Sunday 16 December 2012

How I used to express my feelings and time I showed a bit more even if it is strange

When I was younger I used to sort of write a blog but on paper and I used to write it more to myself as a third person. For years I did it but no one ever saw it until recently and I have actually now lost the papers
But I know exactly what I wrote

Those feelings and thoughts don't go away

I'm sat here in hospital looking out the window at that there London Town listening to my music and to my own thoughts

So I thought I'd write a little down about how I feel when I'm like this and let you read it

Sorry if any is upsetting but no point being blunt its boring

I'm going to talk about how I strangely accept things in no uncertain terms

So it's currently 12:30am most people by now are either asleep working or drunk (pick which one you was at that time)

Me well I'm sat here in hospital going through my usual cant sleep lets think

I love looking at London it's beautiful, it's a place I love to come to and could more than likely live here. Not work though oh it's to busy but live here would be great moving at your own pace watching others rush to work at the necessary pace to get somewhere at the right time

It's thought provoking to watch

"Why the rush? What are you late for?"

It makes me think "life waits for no man"

Never a moment to stop in that moment of "I must get there"

Powerful to think but even more amazing (well I think so anyway) to be the person who gets to watch it happen. I love it because it makes me think so much about life

Why is there times when we are in such rush but yet times when rushing feels stressful and unnecessary because actually we don't HAVE to do anything

We can actually come and go as we please, we are never forced. We just choose to sometimes think it forced. It's not (although my boss would disagree as would yours no doubt)

Except

For people who have illnesses or know the end is approaching it feels necessary to sometimes rush. Well it does for me sometimes. Others may differ

I mean who would want to miss that opportunity, that moment, that view, that place, that feeling?

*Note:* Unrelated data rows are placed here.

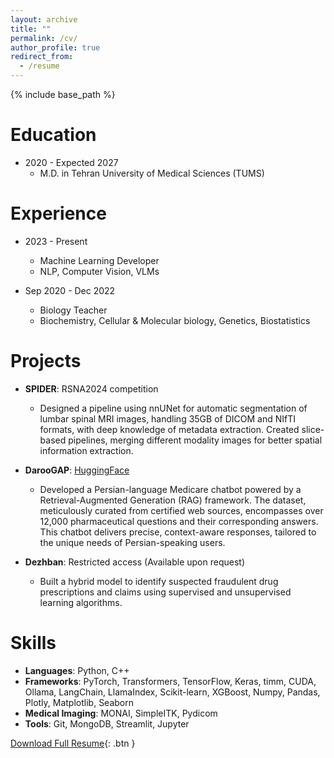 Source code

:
 ```yaml
---
layout: archive
title: ""
permalink: /cv/
author_profile: true
redirect_from:
  - /resume
---
```


{% include base_path %}

Education
======
* 2020 - Expected 2027
  * M.D. in Tehran University of Medical Sciences (TUMS)

Experience
======
* 2023 - Present
  * Machine Learning Developer
  * NLP, Computer Vision, VLMs

* Sep 2020 - Dec 2022
  * Biology Teacher
  * Biochemistry, Cellular & Molecular biology, Genetics, Biostatistics

Projects
======
* __SPIDER__: RSNA2024 competition
  * Designed a pipeline using nnUNet for automatic segmentation of lumbar spinal MRI images, handling 35GB of DICOM and NIfTI formats, with deep knowledge of metadata extraction. Created slice-based pipelines, merging different modality images for better spatial information extraction.

* __DarooGAP__: [HuggingFace](https://huggingface.co/datasets/amirmmahdavikia/darooyab_qa)
  * Developed a Persian-language Medicare chatbot powered by a Retrieval-Augmented Generation (RAG) framework. The dataset, meticulously curated from certified web sources, encompasses over 12,000 pharmaceutical questions and their corresponding answers. This chatbot delivers precise, context-aware responses, tailored to the unique needs of Persian-speaking users.

* __Dezhban__: Restricted access (Available upon request)
  * Built a hybrid model to identify suspected fraudulent drug prescriptions and claims using supervised and unsupervised learning algorithms.

Skills
======
* __Languages__: Python, C++
* __Frameworks__: PyTorch, Transformers, TensorFlow, Keras, timm, CUDA, Ollama, LangChain, LlamaIndex, Scikit-learn, XGBoost, Numpy, Pandas, Plotly, Matplotlib, Seaborn
* __Medical Imaging__: MONAI, SimpleITK, Pydicom
* __Tools__: Git, MongoDB, Streamlit, Jupyter  
  

[Download Full Resume](/files/Resume-Amirmohammad.pdf){: .btn }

I don't, and now you see why sometimes it's necessary to be somewhere at a certain time.

What's that saying curiosity killed the cat? It always gets the better of people. I'm no different.

I will always want that thing, feeling, moment, view, opportunity, to be in the perfect place to breath slowly pause and see what's before me. It's properly why I've made great choices, mad choices, bad choices, unwise and regrettable choices, and may be one or two drunk choices, I'm only human to have made a mistake or two surely? Even if I missed what I went out for its nice to know I tried I at least went I just didn't get it right.


I'm sat here in hospital looking around my room.

How do I feel?

I'm okay here, I feel safe, I feel like I'm expected to become better, feel better, do better

I feel I should come out faster than went I came in. It's quite a powerful feeling to feel your expected to do better, if a little nerve racking (cue lung function machines and I'm sweating)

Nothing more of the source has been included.